I tested this PR here locally with a modified version of https://github.com/kubernetes-sigs/kind/blob/main/hack/ci/e2e-k8s.sh:

diff --git a/hack/ci/e2e-k8s.sh b/hack/ci/e2e-k8s.sh
index 9d91b21c..c42bbd3c 100755
--- a/hack/ci/e2e-k8s.sh
+++ b/hack/ci/e2e-k8s.sh
@@ -26,6 +26,30 @@ set -o errexit -o nounset -o xtrace
 #          false - (default) APIs and features left at defaults
 # 
 
+# This unique ID will be used to run kubelet with a --root-dir that is specific
+# to this test run. Loop devices created for raw block volumes will have a path
+# that is inside that directory and will show up on the host with that path (no
+# namespacing for loop devices!). While cleaning up we can delete those.
+#
+# Only some Kubernetes test/e2e binaries have support for running with a
+# non-standard kubelet root directory (added in
+# https://github.com/kubernetes/kubernetes/pull/108253). We leave this empty
+# if not available and skip loop device cleanup.
+TEST_UUID=
+TEST_ROOT_DIR=
+KUBELET_ROOT_DIR=
+if grep -q kubelet-root test/e2e/framework/test_context.go; then
+    TEST_UUID=$(dd if=/dev/random count=16 bs=1 status=none | base64)
+    TEST_ROOT_DIR="/var/lib/$TEST_UUID"
+    KUBELET_ROOT_DIR="${TEST_ROOT_DIR}/kubelet"
+fi
+
+# Root privileges are required for cleaning up loop devices.
+SUDO=
+if [ $(id -u) -ne 0 ]; then
+    SUDO=sudo
+fi
+
 # cleanup logic for cleanup on exit
 CLEANED_UP=false
 cleanup() {
@@ -42,6 +66,17 @@ cleanup() {
   if [ -n "${TMP_DIR:-}" ]; then
     rm -rf "${TMP_DIR:?}"
   fi
+
+  # Clean up leaked loop devices?
+  if [ "$TEST_UUID" ]; then
+    ${SUDO} losetup --noheadings --output NAME,BACK-FILE | while read -r dev path; do
+      if echo "$path" | grep -q "^${TEST_ROOT_DIR}/"; then
+        echo "Cleaning up leaked ${dev} for ${path}."
+        ${SUDO} losetup -d "${dev}"
+      fi
+    done
+  fi
+
   CLEANED_UP=true
 }
 
@@ -86,6 +121,10 @@ create_cluster() {
     esac
   fi
 
+  # NOTE: the indendation on the next line is meaningful!
+  kubelet_extra_args="${kubelet_extra_args}
+      \"root-dir\": \"${KUBELET_ROOT_DIR}\""
+
   # JSON map injected into featureGates config
   feature_gates="{}"
   # --runtime-config argument value passed to the API server
@@ -229,6 +268,7 @@ run_tests() {
   # running a builtin like `wait`, saving the PID also allows us to forward the
   # interrupt
   ./hack/ginkgo-e2e.sh \
+    $(if [ "${KUBELET_ROOT_DIR}" ]; then echo "--kubelet-root=${KUBELET_ROOT_DIR}"; fi) \
     '--provider=skeleton' "--num-nodes=${NUM_NODES}" \
     "--ginkgo.focus=${FOCUS}" "--ginkgo.skip=${SKIP}" \
     "--report-dir=${ARTIFACTS}" '--disable-log-dump=true' &

Tests passed, just the loop device cleanup didn't work out as intended.

/hold cancel

@k8s-ci-robot k8s-ci-robot removed the do-not-merge/hold Indicates that a PR should not merge because someone has issued a /hold command. label Feb 23, 2022
@pacoxu
Copy link
Member

pacoxu commented Mar 1, 2022

It is a little dup with KubeVolumeDir.

flags.StringVar(&TestContext.KubeVolumeDir, "volume-dir", "/var/lib/kubelet", "Path to the directory containing the kubelet volumes.")
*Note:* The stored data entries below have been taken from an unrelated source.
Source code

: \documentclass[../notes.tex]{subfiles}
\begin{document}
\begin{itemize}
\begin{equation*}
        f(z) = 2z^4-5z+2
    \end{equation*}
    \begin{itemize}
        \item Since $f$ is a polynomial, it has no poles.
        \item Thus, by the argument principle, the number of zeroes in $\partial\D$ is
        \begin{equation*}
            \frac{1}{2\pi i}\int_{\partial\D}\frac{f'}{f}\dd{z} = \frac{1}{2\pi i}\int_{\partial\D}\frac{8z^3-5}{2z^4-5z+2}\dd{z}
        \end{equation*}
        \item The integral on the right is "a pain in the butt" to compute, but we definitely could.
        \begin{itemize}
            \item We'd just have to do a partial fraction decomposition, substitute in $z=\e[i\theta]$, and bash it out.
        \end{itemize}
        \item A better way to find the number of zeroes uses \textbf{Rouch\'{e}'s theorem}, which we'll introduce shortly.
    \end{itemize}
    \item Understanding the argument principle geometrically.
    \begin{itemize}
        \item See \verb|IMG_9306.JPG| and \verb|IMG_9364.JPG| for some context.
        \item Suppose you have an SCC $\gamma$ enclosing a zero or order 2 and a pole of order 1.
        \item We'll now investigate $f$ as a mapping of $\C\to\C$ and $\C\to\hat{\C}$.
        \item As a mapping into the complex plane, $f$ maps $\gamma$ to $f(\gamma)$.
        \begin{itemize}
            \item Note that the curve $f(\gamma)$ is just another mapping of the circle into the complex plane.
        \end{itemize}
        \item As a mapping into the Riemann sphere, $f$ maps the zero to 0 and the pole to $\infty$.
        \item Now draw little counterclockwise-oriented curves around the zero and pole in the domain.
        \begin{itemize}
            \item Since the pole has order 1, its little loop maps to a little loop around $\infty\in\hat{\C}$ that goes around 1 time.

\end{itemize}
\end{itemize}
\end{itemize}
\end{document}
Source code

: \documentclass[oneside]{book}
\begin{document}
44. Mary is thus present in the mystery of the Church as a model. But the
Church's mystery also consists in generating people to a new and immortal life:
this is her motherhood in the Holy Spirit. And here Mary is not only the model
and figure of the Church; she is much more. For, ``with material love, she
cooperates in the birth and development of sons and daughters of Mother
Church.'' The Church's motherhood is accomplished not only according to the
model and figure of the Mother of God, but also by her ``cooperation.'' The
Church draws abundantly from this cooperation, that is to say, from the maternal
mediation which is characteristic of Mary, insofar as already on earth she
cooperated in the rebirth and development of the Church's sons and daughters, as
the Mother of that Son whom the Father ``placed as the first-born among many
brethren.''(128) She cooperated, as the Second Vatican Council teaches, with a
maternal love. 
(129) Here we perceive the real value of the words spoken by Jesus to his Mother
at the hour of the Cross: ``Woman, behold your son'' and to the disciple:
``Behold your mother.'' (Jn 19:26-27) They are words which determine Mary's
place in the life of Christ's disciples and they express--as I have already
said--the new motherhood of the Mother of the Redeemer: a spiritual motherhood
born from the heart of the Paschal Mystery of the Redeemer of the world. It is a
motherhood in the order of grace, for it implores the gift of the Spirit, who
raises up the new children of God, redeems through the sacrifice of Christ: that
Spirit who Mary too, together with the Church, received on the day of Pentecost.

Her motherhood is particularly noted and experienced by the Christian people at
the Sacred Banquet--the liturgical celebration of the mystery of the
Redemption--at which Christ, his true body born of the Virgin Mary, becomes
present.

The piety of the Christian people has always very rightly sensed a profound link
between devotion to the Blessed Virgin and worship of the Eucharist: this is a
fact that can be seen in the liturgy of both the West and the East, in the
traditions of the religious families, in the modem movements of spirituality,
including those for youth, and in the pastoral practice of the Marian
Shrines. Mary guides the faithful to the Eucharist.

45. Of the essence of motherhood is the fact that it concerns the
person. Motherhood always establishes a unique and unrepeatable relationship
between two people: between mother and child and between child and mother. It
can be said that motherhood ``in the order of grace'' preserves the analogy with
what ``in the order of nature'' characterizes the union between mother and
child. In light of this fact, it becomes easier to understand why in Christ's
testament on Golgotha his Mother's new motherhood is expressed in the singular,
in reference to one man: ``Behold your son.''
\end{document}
EDITED: rename it to KubeRootDir and use for both scenarios. (But it may affect some volume test cases.) Or can we reuse it directly?

@pohly
Copy link
Contributor Author

pohly commented Mar 1, 2022

It is a little dup with KubeVolumeDir.

Good catch, I hadn't seen that one.

rename it to KubeRootDir and use for both scenarios. (But it may affect some volume test cases.) Or can we reuse it directly?
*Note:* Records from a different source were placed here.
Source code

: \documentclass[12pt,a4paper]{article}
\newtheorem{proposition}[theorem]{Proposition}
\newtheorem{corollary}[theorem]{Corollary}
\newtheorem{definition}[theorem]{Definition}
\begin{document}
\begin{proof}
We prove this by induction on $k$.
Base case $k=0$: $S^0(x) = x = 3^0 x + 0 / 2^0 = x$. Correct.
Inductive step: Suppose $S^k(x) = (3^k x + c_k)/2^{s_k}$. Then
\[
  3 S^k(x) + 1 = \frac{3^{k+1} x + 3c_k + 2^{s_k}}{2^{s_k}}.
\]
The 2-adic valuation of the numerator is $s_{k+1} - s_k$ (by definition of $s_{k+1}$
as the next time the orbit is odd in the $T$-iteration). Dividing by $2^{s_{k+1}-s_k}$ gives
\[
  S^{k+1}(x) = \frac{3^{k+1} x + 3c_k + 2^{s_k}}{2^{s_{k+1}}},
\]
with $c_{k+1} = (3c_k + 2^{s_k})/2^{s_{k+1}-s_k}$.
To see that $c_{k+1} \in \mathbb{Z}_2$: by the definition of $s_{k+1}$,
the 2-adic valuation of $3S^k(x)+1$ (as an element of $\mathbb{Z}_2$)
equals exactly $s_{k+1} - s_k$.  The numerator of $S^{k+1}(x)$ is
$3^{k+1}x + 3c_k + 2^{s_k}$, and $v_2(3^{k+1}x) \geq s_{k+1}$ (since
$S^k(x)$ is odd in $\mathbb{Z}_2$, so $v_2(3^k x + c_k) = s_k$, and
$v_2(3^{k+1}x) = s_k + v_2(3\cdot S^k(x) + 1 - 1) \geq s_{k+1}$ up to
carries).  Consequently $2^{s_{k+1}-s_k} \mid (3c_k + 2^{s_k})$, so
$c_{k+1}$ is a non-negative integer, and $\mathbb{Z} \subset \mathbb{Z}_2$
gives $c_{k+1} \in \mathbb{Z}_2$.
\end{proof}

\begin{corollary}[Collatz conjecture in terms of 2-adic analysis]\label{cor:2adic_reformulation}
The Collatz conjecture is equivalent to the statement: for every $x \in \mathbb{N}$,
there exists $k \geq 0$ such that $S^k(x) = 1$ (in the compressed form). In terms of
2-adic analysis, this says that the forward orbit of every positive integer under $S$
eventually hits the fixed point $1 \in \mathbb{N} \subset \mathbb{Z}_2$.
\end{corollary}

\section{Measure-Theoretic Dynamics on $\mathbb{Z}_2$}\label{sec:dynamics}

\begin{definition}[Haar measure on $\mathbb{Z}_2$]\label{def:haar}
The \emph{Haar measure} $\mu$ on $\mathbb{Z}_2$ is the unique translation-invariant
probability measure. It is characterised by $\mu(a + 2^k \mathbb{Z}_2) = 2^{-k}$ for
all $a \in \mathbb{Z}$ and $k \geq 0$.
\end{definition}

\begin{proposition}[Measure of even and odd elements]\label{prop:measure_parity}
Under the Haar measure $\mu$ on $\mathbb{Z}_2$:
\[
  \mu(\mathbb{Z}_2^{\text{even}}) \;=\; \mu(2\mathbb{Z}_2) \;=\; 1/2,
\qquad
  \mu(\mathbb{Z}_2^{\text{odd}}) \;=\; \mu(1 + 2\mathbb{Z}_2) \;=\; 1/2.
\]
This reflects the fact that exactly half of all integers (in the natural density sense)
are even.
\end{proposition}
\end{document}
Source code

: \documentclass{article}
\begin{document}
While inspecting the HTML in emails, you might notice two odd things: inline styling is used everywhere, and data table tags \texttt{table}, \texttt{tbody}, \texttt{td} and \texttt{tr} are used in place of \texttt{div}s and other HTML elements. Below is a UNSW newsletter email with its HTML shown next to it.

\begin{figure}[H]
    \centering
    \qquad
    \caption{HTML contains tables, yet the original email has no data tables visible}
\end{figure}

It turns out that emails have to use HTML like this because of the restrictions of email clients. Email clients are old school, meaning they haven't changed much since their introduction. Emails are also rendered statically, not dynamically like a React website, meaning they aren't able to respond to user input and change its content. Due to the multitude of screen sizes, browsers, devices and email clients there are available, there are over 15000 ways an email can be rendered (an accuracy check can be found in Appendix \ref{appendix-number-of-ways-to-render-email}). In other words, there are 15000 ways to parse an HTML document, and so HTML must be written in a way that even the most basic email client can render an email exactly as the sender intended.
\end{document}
You want me to rename KubeletRoot to KubeRootDir, right? KubeletRootDir makes sense to me, but not so much KubeRootDir - what would Kube stand for, i.e. which component of Kubernetes?
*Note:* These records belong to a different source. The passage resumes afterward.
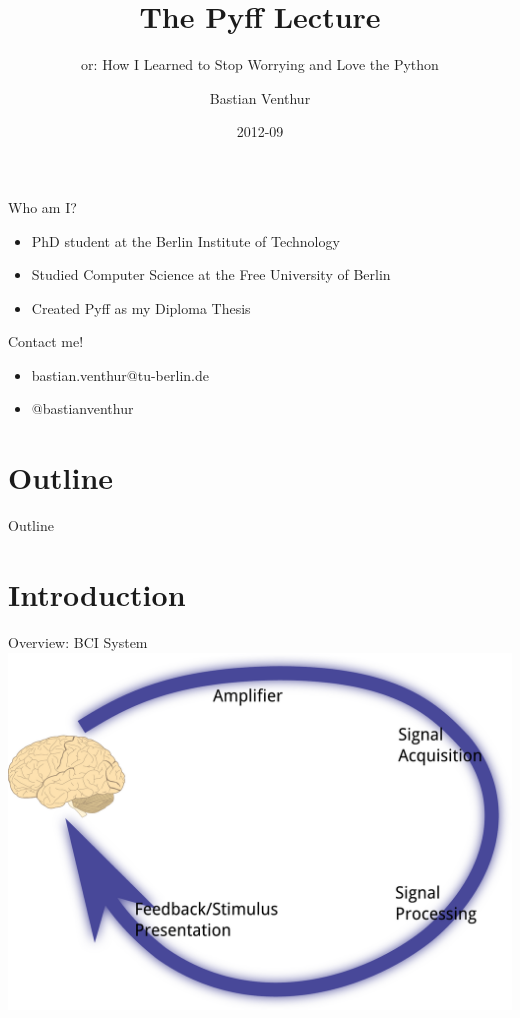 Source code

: \documentclass{beamer}
\title{The Pyff Lecture}
\subtitle{or: How I Learned to Stop Worrying and Love the Python}
\author{Bastian Venthur}
\institute{Berlin Institute of Technology}
\date{2012-09}
\begin{document}
\begin{frame}[plain]
    \titlepage
\end{frame}

\begin{frame}{Who am I?}
    \begin{itemize}
        \item PhD student at the Berlin Institute of Technology
        \item Studied Computer Science at the Free University of Berlin
        \item Created Pyff as my Diploma Thesis
    \end{itemize}
    \vfill
    \begin{block}{Contact me!}
        \begin{itemize}
            \item bastian.venthur@tu-berlin.de
            \item @bastianventhur
        \end{itemize}
    \end{block}
\end{frame}

\section*{Outline}
\begin{frame}{Outline}
    \tableofcontents[hidesubsections]
\end{frame}

\section{Introduction}
\begin{frame}{Overview: BCI System}
    \includegraphics[width=\linewidth]{bci_system}
\end{frame}
\end{document}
I'm not sure what you mean with Or can we reuse it directly? - what is it here? KubeVolumeDir? Using that and going up one level feels hacky to me.

@pacoxu
Copy link
Member

pacoxu commented Mar 1, 2022

I mean can we reuse KubeVolumeDir? If the name is not valid for this purpose, we may rename it.

@pohly
Copy link
Contributor Author

pohly commented Mar 1, 2022

KubeVolumeDir is too specific. We can of course assume that KubeletRootDir = KubeVolumeDir/.. but that looks backwards to me. I prefer to specify KubeletRootDir and then derived the other directories from that.

@pacoxu
Copy link
Member

pacoxu commented Mar 2, 2022

I prefer to specify KubeletRootDir and then derived the other directories from that.

I agree.

@pohly
Copy link
Contributor Author

pohly commented Mar 3, 2022

I must have been confused by the KubeVolumeDir name: that parameter already is the kubelet root dir, not the pods/*/volumes directory underneath that.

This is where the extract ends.